Il fondatore di Repubblica ha risposto a Gustavo Zagrebelsky, presidente emerito della Corte costituzionale, che venerdì aveva fatto a pezzi il conflitto di attribuzione di Napolitano contro la Procura di Palermo. E, già che c’era, ha offeso la logica, la verità storica, la professionalità dei magistrati e la memoria di Falcone
Domenica, su Repubblica, Eugenio Scalfari ha risposto a Gustavo Zagrebelsky, presidente emerito della Corte costituzionale
nonché illustre collaboratore del suo giornale, che venerdì aveva fatto
a pezzi il conflitto di attribuzione di Napolitano contro la Procura di
Palermo e gli argomenti dei supporter del Quirinale, Scalfari in
primis. Ma, oltre a contrapporre i propri argomenti a quelli di
Zagrebelsky, il fondatore di Repubblica lo ha anche attaccato
personalmente, dipingendolo come uno sprovveduto, ignorante,
disinformato e scorretto (“Zagrebelsky mostra di non rendersi conto…”,
ha commesso “una scorrettezza che è lui il primo a considerare grave”,
“non dovrei esser io a ricordare a un ex presidente della Corte…”,
“forse Zagrebelsky non era al corrente di questo interessante
dettaglio”, per non parlare della “delusione” provocata in lui
dall’adesione del giurista all’appello del Fatto per i magistrati siciliani).

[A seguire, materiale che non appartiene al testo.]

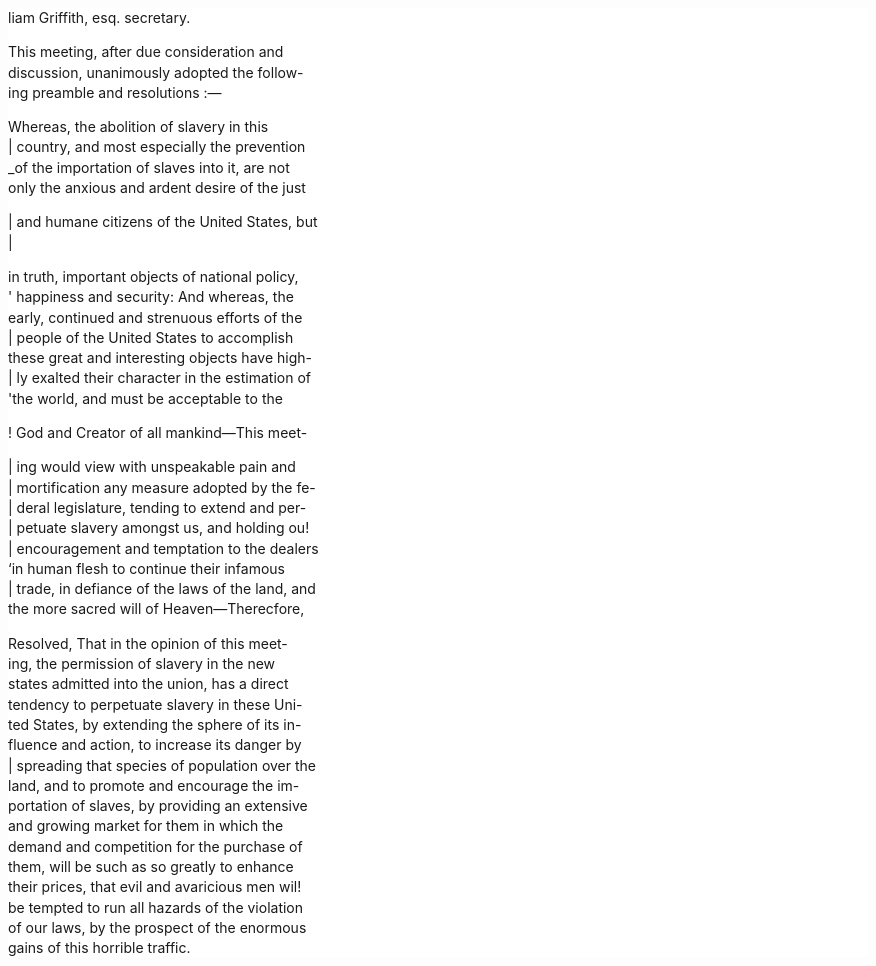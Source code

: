 liam Griffith, esq. secretary.  
  
This meeting, after due consideration and  
discussion, unanimously adopted the follow-  
ing preamble and resolutions :—  
  
Whereas, the abolition of slavery in this  
| country, and most especially the prevention  
_of the importation of slaves into it, are not  
only the anxious and ardent desire of the just  
  
| and humane citizens of the United States, but  
|  
  
in truth, important objects of national policy,  
&#x27; happiness and security: And whereas, the  
early, continued and strenuous efforts of the  
| people of the United States to accomplish  
these great and interesting objects have high-  
| ly exalted their character in the estimation of  
&#x27;the world, and must be acceptable to the  
  
  
  
! God and Creator of all mankind—This meet-  
  
| ing would view with unspeakable pain and  
| mortification any measure adopted by the fe-  
| deral legislature, tending to extend and per-  
| petuate slavery amongst us, and holding ou!  
| encouragement and temptation to the dealers  
‘in human flesh to continue their infamous  
| trade, in defiance of the laws of the land, and  
the more sacred will of Heaven—Therecfore,  
  
Resolved, That in the opinion of this meet-  
ing, the permission of slavery in the new  
states admitted into the union, has a direct  
tendency to perpetuate slavery in these Uni-  
ted States, by extending the sphere of its in-  
fluence and action, to increase its danger by  
| spreading that species of population over the  
land, and to promote and encourage the im-  
portation of slaves, by providing an extensive  
and growing market for them in which the  
demand and competition for the purchase of  
them, will be such as so greatly to enhance  
their prices, that evil and avaricious men wil!  
be tempted to run all hazards of the violation  
of our laws, by the prospect of the enormous  
gains of this horrible traffic.  
  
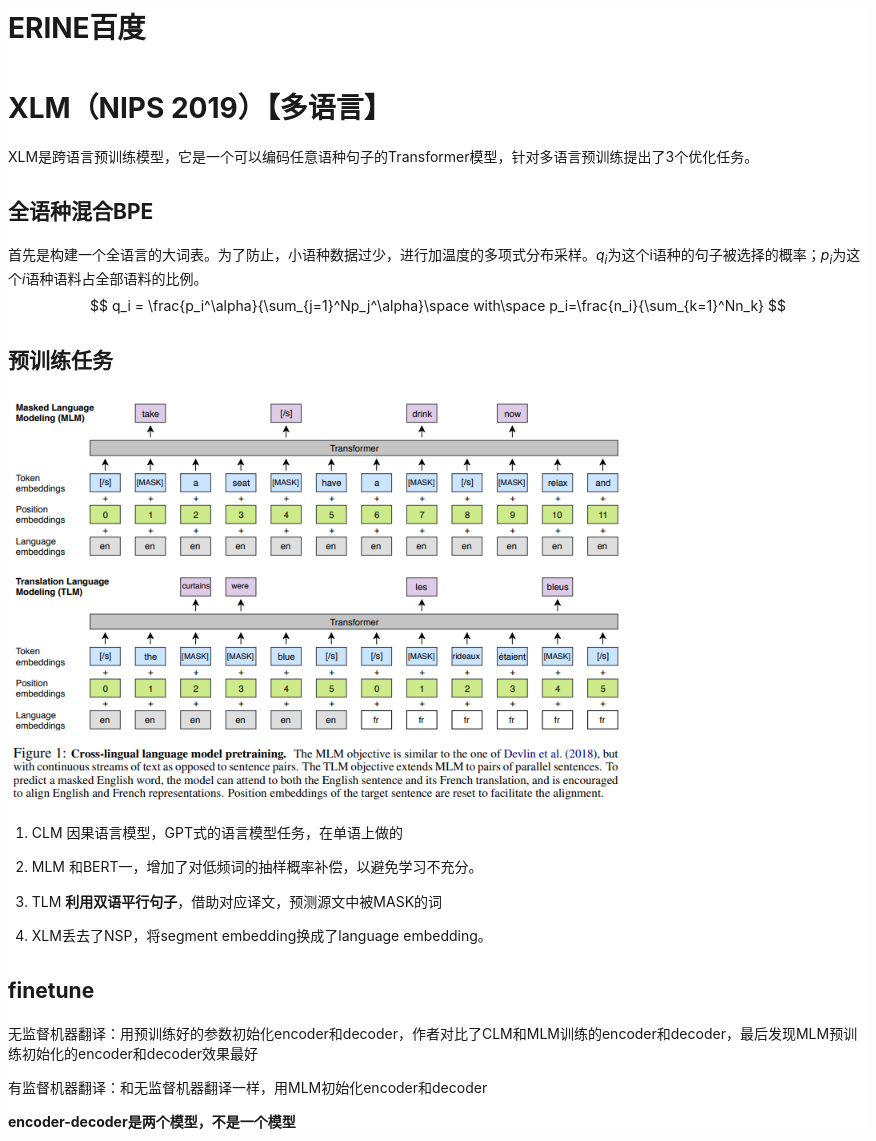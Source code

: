 

# ERINE百度



# XLM（NIPS 2019）【多语言】

XLM是跨语言预训练模型，它是一个可以编码任意语种句子的Transformer模型，针对多语言预训练提出了3个优化任务。



## 全语种混合BPE

首先是构建一个全语言的大词表。为了防止，小语种数据过少，进行加温度的多项式分布采样。$q_i$为这个i语种的句子被选择的概率；$p_i$为这个$i$语种语料占全部语料的比例。
$$
q_i = \frac{p_i^\alpha}{\sum_{j=1}^Np_j^\alpha}\space with\space p_i=\frac{n_i}{\sum_{k=1}^Nn_k}
$$

## 预训练任务

<img src="xlm.png" style="zoom:80%;" />

1. CLM 因果语言模型，GPT式的语言模型任务，在单语上做的
2. MLM 和BERT一，增加了对低频词的抽样概率补偿，以避免学习不充分。
3. TLM **利用双语平行句子**，借助对应译文，预测源文中被MASK的词

4. XLM丢去了NSP，将segment embedding换成了language embedding。



## finetune

无监督机器翻译：用预训练好的参数初始化encoder和decoder，作者对比了CLM和MLM训练的encoder和decoder，最后发现MLM预训练初始化的encoder和decoder效果最好

有监督机器翻译：和无监督机器翻译一样，用MLM初始化encoder和decoder

**encoder-decoder是两个模型，不是一个模型**

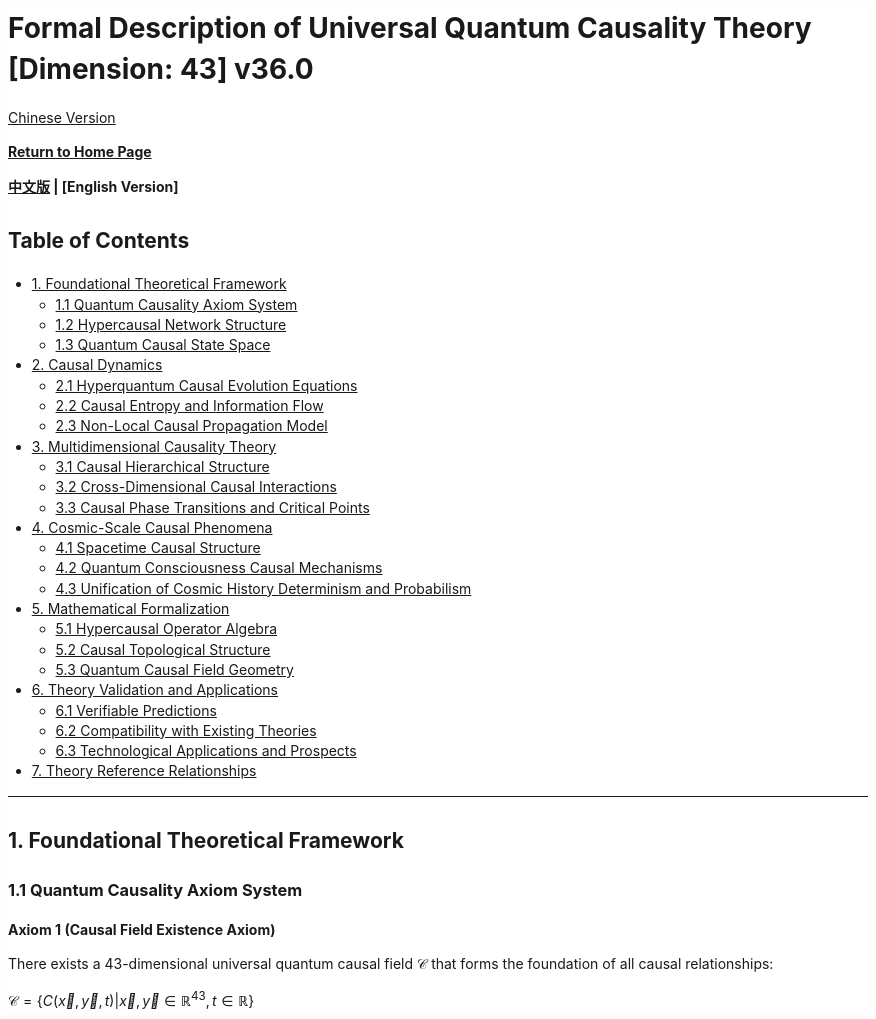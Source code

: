 # Formal Description of Universal Quantum Causality Theory [Dimension: 43] v36.0

[Chinese Version](formal_theory_universal_quantum_causality.md)

**[Return to Home Page](../README_en.md)**

**[中文版](formal_theory_universal_quantum_causality.md) | [English Version]**

## Table of Contents

- [1. Foundational Theoretical Framework](#1-foundational-theoretical-framework)
  - [1.1 Quantum Causality Axiom System](#11-quantum-causality-axiom-system)
  - [1.2 Hypercausal Network Structure](#12-hypercausal-network-structure)
  - [1.3 Quantum Causal State Space](#13-quantum-causal-state-space)
- [2. Causal Dynamics](#2-causal-dynamics)
  - [2.1 Hyperquantum Causal Evolution Equations](#21-hyperquantum-causal-evolution-equations)
  - [2.2 Causal Entropy and Information Flow](#22-causal-entropy-and-information-flow)
  - [2.3 Non-Local Causal Propagation Model](#23-non-local-causal-propagation-model)
- [3. Multidimensional Causality Theory](#3-multidimensional-causality-theory)
  - [3.1 Causal Hierarchical Structure](#31-causal-hierarchical-structure)
  - [3.2 Cross-Dimensional Causal Interactions](#32-cross-dimensional-causal-interactions)
  - [3.3 Causal Phase Transitions and Critical Points](#33-causal-phase-transitions-and-critical-points)
- [4. Cosmic-Scale Causal Phenomena](#4-cosmic-scale-causal-phenomena)
  - [4.1 Spacetime Causal Structure](#41-spacetime-causal-structure)
  - [4.2 Quantum Consciousness Causal Mechanisms](#42-quantum-consciousness-causal-mechanisms)
  - [4.3 Unification of Cosmic History Determinism and Probabilism](#43-unification-of-cosmic-history-determinism-and-probabilism)
- [5. Mathematical Formalization](#5-mathematical-formalization)
  - [5.1 Hypercausal Operator Algebra](#51-hypercausal-operator-algebra)
  - [5.2 Causal Topological Structure](#52-causal-topological-structure)
  - [5.3 Quantum Causal Field Geometry](#53-quantum-causal-field-geometry)
- [6. Theory Validation and Applications](#6-theory-validation-and-applications)
  - [6.1 Verifiable Predictions](#61-verifiable-predictions)
  - [6.2 Compatibility with Existing Theories](#62-compatibility-with-existing-theories)
  - [6.3 Technological Applications and Prospects](#63-technological-applications-and-prospects)
- [7. Theory Reference Relationships](#7-theory-reference-relationships)

---

## 1. Foundational Theoretical Framework

### 1.1 Quantum Causality Axiom System

**Axiom 1 (Causal Field Existence Axiom)**

There exists a 43-dimensional universal quantum causal field $`\mathcal{C}`$ that forms the foundation of all causal relationships:

$`\mathcal{C} = \{C(\vec{x}, \vec{y}, t) | \vec{x}, \vec{y} \in \mathbb{R}^{43}, t \in \mathbb{R}\}`$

E, già che c’era, ha offeso la logica, la verità storica, la
professionalità di tutti i magistrati antimafia degli ultimi vent’anni e
persino la memoria di Giovanni Falcone.
1. Cui prodest?
“L’articolo di Zagrebelsky… rafforza e conforta col prestigio
giudiziario del suo autore la campagna in corso da tempo contro il
Quirinale… prima ancora che le inchieste palermitane fornissero
un’ulteriore occasione e che ha poi acquistato una virulenza che va
molto al di là del sacrosanto diritto di informazione e di critica…
Invito perciò Zagrebelsky a porsi il problema dell’uso che verrà fatto
da quelle forze politiche e da quei giornali delle sue dichiarazioni”.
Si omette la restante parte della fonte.